Saved data entries:
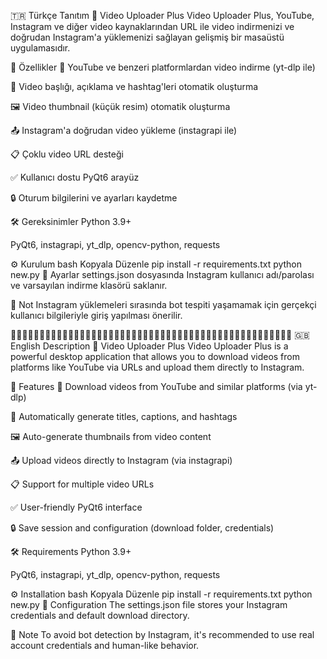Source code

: 🇹🇷 Türkçe Tanıtım
📸 Video Uploader Plus
Video Uploader Plus, YouTube, Instagram ve diğer video kaynaklarından URL ile video indirmenizi ve doğrudan Instagram'a yüklemenizi sağlayan gelişmiş bir masaüstü uygulamasıdır.

🚀 Özellikler
🔗 YouTube ve benzeri platformlardan video indirme (yt-dlp ile)

🧠 Video başlığı, açıklama ve hashtag'leri otomatik oluşturma

🖼️ Video thumbnail (küçük resim) otomatik oluşturma

📤 Instagram'a doğrudan video yükleme (instagrapi ile)

📋 Çoklu video URL desteği

✅ Kullanıcı dostu PyQt6 arayüz

🔒 Oturum bilgilerini ve ayarları kaydetme

🛠️ Gereksinimler
Python 3.9+

PyQt6, instagrapi, yt_dlp, opencv-python, requests

⚙️ Kurulum
bash
Kopyala
Düzenle
pip install -r requirements.txt
python new.py
📂 Ayarlar
settings.json dosyasında Instagram kullanıcı adı/parolası ve varsayılan indirme klasörü saklanır.

📌 Not
Instagram yüklemeleri sırasında bot tespiti yaşamamak için gerçekçi kullanıcı bilgileriyle giriş yapılması önerilir.


📌📌📌📌📌📌📌📌📌📌📌📌📌📌📌📌📌📌📌📌📌📌📌📌📌📌📌📌📌📌📌📌📌📌📌📌📌📌📌📌📌📌📌📌📌📌📌📌📌
🇬🇧 English Description
📸 Video Uploader Plus
Video Uploader Plus is a powerful desktop application that allows you to download videos from platforms like YouTube via URLs and upload them directly to Instagram.

🚀 Features
🔗 Download videos from YouTube and similar platforms (via yt-dlp)

🧠 Automatically generate titles, captions, and hashtags

🖼️ Auto-generate thumbnails from video content

📤 Upload videos directly to Instagram (via instagrapi)

📋 Support for multiple video URLs

✅ User-friendly PyQt6 interface

🔒 Save session and configuration (download folder, credentials)

🛠️ Requirements
Python 3.9+

PyQt6, instagrapi, yt_dlp, opencv-python, requests

⚙️ Installation
bash
Kopyala
Düzenle
pip install -r requirements.txt
python new.py
📂 Configuration
The settings.json file stores your Instagram credentials and default download directory.

📌 Note
To avoid bot detection by Instagram, it's recommended to use real account credentials and human-like behavior.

» **YOUR ASSIGNMENT**
Leave out the pictures and set down all of the data exactly.

» **ANSWER AREA**
Source code

: 🇹🇷 Türkçe Tanıtım
📸 Video Uploader Plus
Video Uploader Plus, YouTube, Instagram ve diğer video kaynaklarından URL ile video indirmenizi ve doğrudan Instagram'a yüklemenizi sağlayan gelişmiş bir masaüstü uygulamasıdır.

🚀 Özellikler
🔗 YouTube ve benzeri platformlardan video indirme (yt-dlp ile)

🧠 Video başlığı, açıklama ve hashtag'leri otomatik oluşturma

🖼️ Video thumbnail (küçük resim) otomatik oluşturma

📤 Instagram'a doğrudan video yükleme (instagrapi ile)

📋 Çoklu video URL desteği

✅ Kullanıcı dostu PyQt6 arayüz

🔒 Oturum bilgilerini ve ayarları kaydetme

🛠️ Gereksinimler
Python 3.9+

PyQt6, instagrapi, yt_dlp, opencv-python, requests

⚙️ Kurulum
bash
Kopyala
Düzenle
pip install -r requirements.txt
python new.py
📂 Ayarlar
settings.json dosyasında Instagram kullanıcı adı/parolası ve varsayılan indirme klasörü saklanır.

📌 Not
Instagram yüklemeleri sırasında bot tespiti yaşamamak için gerçekçi kullanıcı bilgileriyle giriş yapılması önerilir.


📌📌📌📌📌📌📌📌📌📌📌📌📌📌📌📌📌📌📌📌📌📌📌📌📌📌📌📌📌📌📌📌📌📌📌📌📌📌📌📌📌📌📌📌📌📌📌📌📌
🇬🇧 English Description
📸 Video Uploader Plus
Video Uploader Plus is a powerful desktop application that allows you to download videos from platforms like YouTube via URLs and upload them directly to Instagram.

🚀 Features
🔗 Download videos from YouTube and similar platforms (via yt-dlp)

🧠 Automatically generate titles, captions, and hashtags

🖼️ Auto-generate thumbnails from video content

📤 Upload videos directly to Instagram (via instagrapi)

📋 Support for multiple video URLs

✅ User-friendly PyQt6 interface

🔒 Save session and configuration (download folder, credentials)

🛠️ Requirements
Python 3.9+

PyQt6, instagrapi, yt_dlp, opencv-python, requests

⚙️ Installation
bash
Kopyala
Düzenle
pip install -r requirements.txt
python new.py
📂 Configuration
The settings.json file stores your Instagram credentials and default download directory.

📌 Note
To avoid bot detection by Instagram, it's recommended to use real account credentials and human-like behavior.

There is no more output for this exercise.